Your task:
Please copy each line of the records below that holds the word "images".

Data entries:
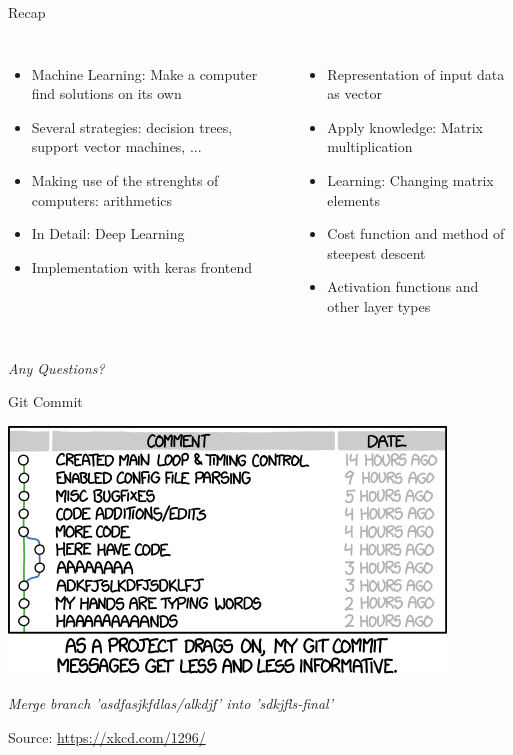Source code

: 
\begin{frame}[t,plain]
\titlepage
\end{frame}


\begin{frame}{Recap}
%
\begin{columns}[T]
\begin{itemize}
\item Machine Learning: Make a computer find solutions on its own
\item Several strategies: decision trees, support vector machines, ...
\item Making use of the strenghts of computers: arithmetics
\item In Detail: Deep Learning
\item Implementation with keras frontend
\end{itemize}
%
\begin{itemize}
\item Representation of input data as vector
\item Apply knowledge: Matrix multiplication
\item Learning: Changing matrix elements
\item Cost function and method of steepest descent
\item Activation functions and other layer types
\end{itemize}
%
\end{columns}
%
\begin{center}
	\emph{Any Questions?}
\end{center}
%
\end{frame}


\begin{frame}{Git Commit}
%
\begin{center}
	\includegraphics[width=.5\linewidth]{./gfx/xkcd-gitcommit}
	
	\vspace{12pt}
	\emph{Merge branch 'asdfasjkfdlas/alkdjf' into 'sdkjfls-final'}
	
	Source: \url{https://xkcd.com/1296/}
\end{center}
%
\end{frame}

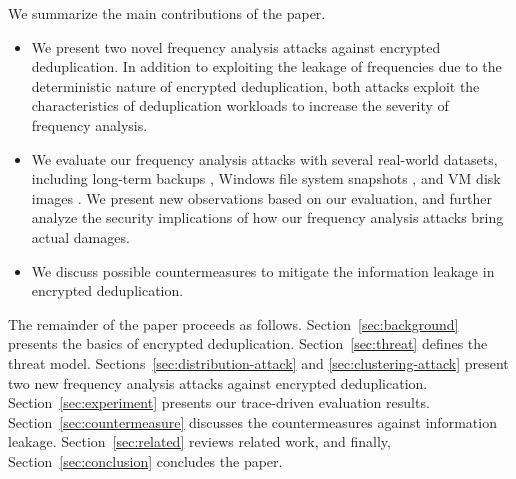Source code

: \documentclass[bachelor]{thesis-uestc}
\begin{document}
We summarize the main contributions of the paper. 
%
\begin{itemize}[leftmargin=*]
\item
We present two novel frequency analysis attacks against encrypted
deduplication.  In addition to exploiting the leakage of frequencies due to
the deterministic nature of encrypted deduplication, both attacks exploit the
characteristics of deduplication workloads to increase the severity of
frequency analysis.
\item
We evaluate our frequency analysis attacks with several real-world datasets,
including long-term backups \cite{sun16,FSL14}, Windows file system snapshots
\cite{meyer11}, and VM disk images \cite{li15,qin17}.  We present new
observations based on our evaluation, and further analyze the security
implications of how our frequency analysis attacks bring actual damages. 
\item 
We discuss possible countermeasures to mitigate the information leakage in
encrypted deduplication.  
\end{itemize}

The remainder of the paper proceeds as follows. 
Section~\ref{sec:background} presents the basics of encrypted deduplication.
Section~\ref{sec:threat} defines the threat model. 
Sections~\ref{sec:distribution-attack} and \ref{sec:clustering-attack}
present two new frequency analysis attacks against encrypted deduplication.
Section~\ref{sec:experiment} presents our trace-driven evaluation results.
Section~\ref{sec:countermeasure} discusses the countermeasures against
information leakage. Section~\ref{sec:related} reviews related work, and
finally, Section~\ref{sec:conclusion} concludes the paper.





\end{document}
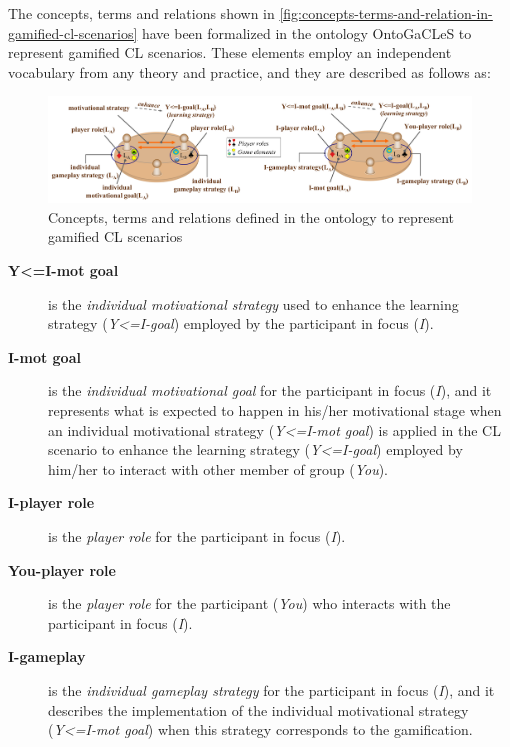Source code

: The concepts, terms and relations shown in \autoref{fig:concepts-terms-and-relation-in-gamified-cl-scenarios} have been formalized in the ontology OntoGaCLeS to represent gamified CL scenarios. These elements employ an independent vocabulary from any theory and practice, and they are described as follows as:

\begin{figure}[!htbp]
 \caption{Concepts, terms and relations defined in the ontology to represent gamified CL scenarios}
 \label{fig:concepts-terms-and-relation-in-gamified-cl-scenarios}
 \centering
 \includegraphics[width=1\textwidth]{images/chap-ontogacles1/concepts-terms-and-relation-in-gamified-cl-scenarios.png}
 \fautor
\end{figure}

\begin{description}
\item[\textbf{Y<=I-mot goal}]
is the \emph{individual motivational strategy} used to enhance the learning strategy (\emph{Y<=I-goal}) employed by the participant in focus (\emph{I}).

\item[\textbf{I-mot goal}]
is the \emph{individual motivational goal} for the participant in focus (\emph{I}), and it represents what is expected to happen in his/her motivational stage when an individual motivational strategy (\emph{Y<=I-mot goal}) is applied in the CL scenario to enhance the learning strategy (\emph{Y<=I-goal}) employed by him/her to interact with other member of group (\emph{You}).

\item[\textbf{I-player role}]
is the \emph{player role} for the participant in focus (\emph{I}).

\item[\textbf{You-player role}]
is the \emph{player role} for the participant (\emph{You}) who interacts with the participant in focus (\emph{I}).

\item[\textbf{I-gameplay}]
is the \emph{individual gameplay strategy} for the participant in focus (\emph{I}), and it describes the implementation of the individual motivational strategy (\emph{Y<=I-mot goal}) when this strategy corresponds to the gamification.
\end{description}

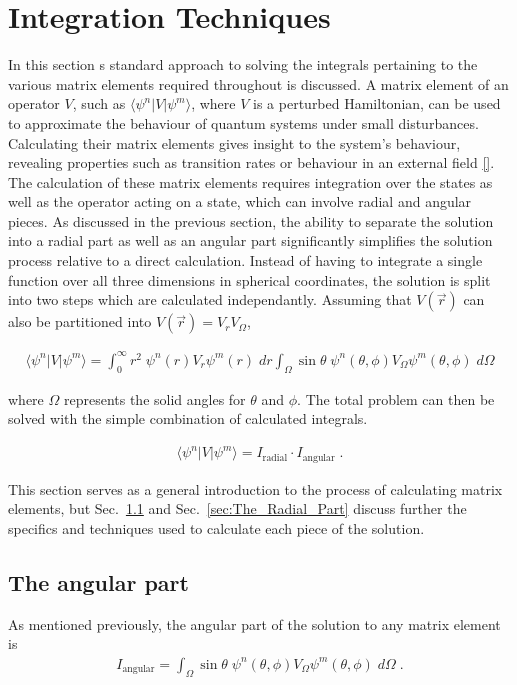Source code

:     \section{Integration Techniques} \label{sec:Integration_Techniques}
        In this section s standard approach to solving the integrals pertaining to the various matrix elements required throughout is discussed. A matrix element of an operator $V$, such as $\langle\psi^n \vert V \vert \psi^m \rangle$, where $V$ is a perturbed Hamiltonian, can be used to approximate the behaviour of quantum systems under small disturbances. Calculating their matrix elements gives insight to the system's behaviour, revealing properties such as transition rates or behaviour in an external field \ref{}. The calculation of these matrix elements requires integration over the states as well as the operator acting on a state, which can involve radial and angular pieces. As discussed in the previous section, the ability to separate the solution into a radial part as well as an angular part significantly simplifies the solution process relative to a direct calculation. Instead of having to integrate a single function over all three dimensions in spherical coordinates, the solution is split into two steps which are calculated independantly. Assuming that $V(\vec{r})$ can also be partitioned into $V(\vec{r}) = V_r V_\Omega$,

        \begin{align}
            \langle \psi^n \vert V \vert \psi^m \rangle = \int_{0}^{\infty} r^2 \; \psi^n(r) V_r \psi^m(r) \; dr \int_\Omega \sin \theta \; \psi^n(\theta, \phi) V_\Omega \psi^m(\theta, \phi) \; d\Omega
        \end{align}

        \noindent where $\Omega$ represents the solid angles for $\theta$ and $\phi$. The total problem can then be solved with the simple combination of calculated integrals.

        \begin{align}
             \langle \psi^n \vert V \vert \psi^m \rangle = I_{\text{radial}} \cdot I_{\text{angular}}\;.
        \end{align}

        This section serves as a general introduction to the process of calculating matrix elements, but Sec.~\ref{sec:The_Angular_Part} and Sec.~\ref{sec:The_Radial_Part} discuss further the specifics and techniques used to calculate each piece of the solution.

        \subsection{The angular part} \label{sec:The_Angular_Part}
        As mentioned previously, the angular part of the solution to any matrix element is
        \begin{align}
            I_{\text{angular}} = \int_\Omega \sin \theta \; \psi^n(\theta, \phi) V_\Omega \psi^m(\theta, \phi) \; d\Omega\;. \label{eq:hydrogen_spherical_harmonic}
        \end{align}

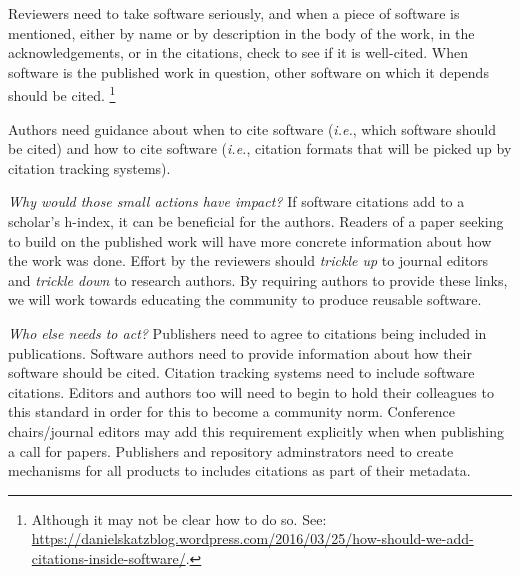 \documentclass[a4paper,UKenglish]{dagman}
\newcommand{\ie}{\emph{i.e.},\xspace}
\begin{document}
Reviewers need to take software seriously, and when a piece of software is mentioned, either by name or by description in the body of the work, in the acknowledgements, or in the citations, check to see if it is well-cited.  When software is the published work in question, other software on which it depends should be cited.%
\footnote{Although it may not be clear how to do so. See:\\ \url{https://danielskatzblog.wordpress.com/2016/03/25/how-should-we-add-citations-inside-software/}.}

Authors need guidance about when to cite software (\ie which software should be cited) and how to cite software (\ie citation formats that will be picked up by citation tracking systems). 

\emph{Why would those small actions have impact?}
If software citations add to a scholar's h-index, it can be beneficial for the authors. Readers of a paper seeking to build on the published work will have more concrete information about how the work was done. 
Effort by the reviewers should \emph{trickle up} to journal editors and \emph{trickle down} to research authors.
By requiring authors to provide these links, we will work towards educating the community to produce reusable software.

\emph{Who else needs to act?} Publishers need to agree to citations being included in publications. Software authors need to provide information about how their software should be cited. Citation tracking systems need to include software citations. 
Editors and authors too will need to begin to hold their colleagues to this standard in order for this to become a community norm.
Conference chairs/journal editors may add this requirement explicitly when when publishing a call for papers. Publishers and repository adminstrators
need to create mechanisms for all products to includes citations as part of their metadata.




\end{document}
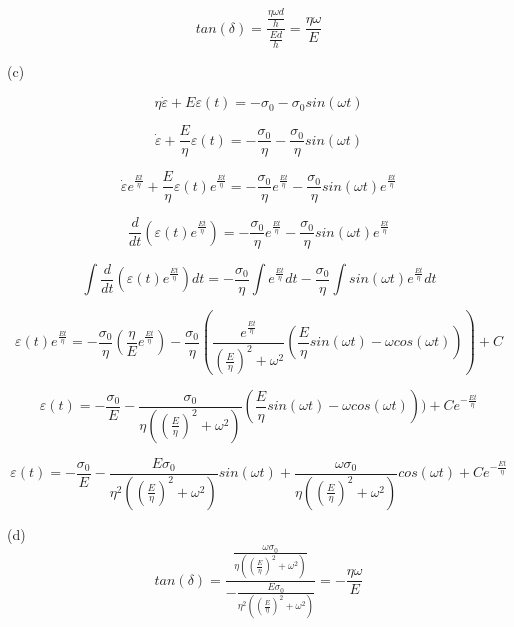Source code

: \documentclass{article}
\begin{document}
\begin{equation*}
    tan(\delta) = \frac{\frac{\eta \omega d}{h}}{\frac{Ed}{h}} = \frac{\eta \omega}{E}
\end{equation*}

\newpage


(c)

\begin{equation*}
    \eta \dot\varepsilon + E \varepsilon(t) = -\sigma_0 - \sigma_0 sin(\omega t)
\end{equation*}

\begin{equation*}
    \dot\varepsilon + \frac{E}{\eta} \varepsilon(t) = -\frac{\sigma_0}{\eta} - \frac{\sigma_0}{\eta} sin(\omega t)
\end{equation*}

\begin{equation*}
    \dot\varepsilon e^\frac{Et}{\eta} + \frac{E}{\eta} \varepsilon(t) e^\frac{Et}{\eta} = - \frac{\sigma_0}{\eta}e^\frac{Et}{\eta} - \frac{\sigma_0}{\eta} sin(\omega t)e^\frac{Et}{\eta}
\end{equation*}

\begin{equation*}
    \frac{d}{dt} (\varepsilon(t) e^\frac{Et}{\eta}) = -\frac{\sigma_0}{\eta}e^\frac{Et}{\eta} - \frac{\sigma_0}{\eta} sin(\omega t)e^\frac{Et}{\eta}
\end{equation*}

\begin{equation*}
    \int \frac{d}{dt} (\varepsilon(t) e^\frac{Et}{\eta}) dt = -\frac{\sigma_0}{\eta} \int e^\frac{Et}{\eta} dt - \frac{\sigma_0}{\eta} \int sin(\omega t)e^\frac{Et}{\eta} dt
\end{equation*}

\begin{equation*}
    \varepsilon(t) e^\frac{Et}{\eta} = -\frac{\sigma_0}{\eta}(\frac{\eta}{E} e^{\frac{Et}{\eta}}) - \frac{\sigma_0}{\eta} (\frac{e^{\frac{Et}{\eta}}}{(\frac{E}{\eta})^2 + \omega^2} (\frac{E}{\eta} sin(\omega t) - \omega cos(\omega t))) + C
\end{equation*}

\begin{equation*}
    \varepsilon(t) = -\frac{\sigma_0}{E} - \frac{\sigma_0}{\eta ((\frac{E}{\eta})^2 + \omega^2)} (\frac{E}{\eta} sin(\omega t) - \omega cos(\omega t))) + C e^{-{\frac{Et}{\eta}}}
\end{equation*}

\begin{equation*}
    \varepsilon(t) = -\frac{\sigma_0}{E} - \frac{E \sigma_0}{\eta^2 ((\frac{E}{\eta})^2 + \omega^2)} sin(\omega t) + \frac{\omega \sigma_0}{\eta ((\frac{E}{\eta})^2 + \omega^2)} cos(\omega t) + C e^{-{\frac{Et}{\eta}}}
\end{equation*}

\bigskip

(d)
\begin{equation*}
    tan(\delta) = \frac{\frac{\omega \sigma_0}{\eta ((\frac{E}{\eta})^2 + \omega^2)}}{-\frac{E \sigma_0}{\eta^2 ((\frac{E}{\eta})^2 + \omega^2)}} = -\frac{\eta \omega}{E}
\end{equation*}
\end{document}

Solution to this problem:
\cite{meyer11}, and VM disk images \cite{li15,qin17}.  We present new
 \includegraphics[width=1\textwidth]{images/chap-ontogacles1/concepts-terms-and-relation-in-gamified-cl-scenarios.png}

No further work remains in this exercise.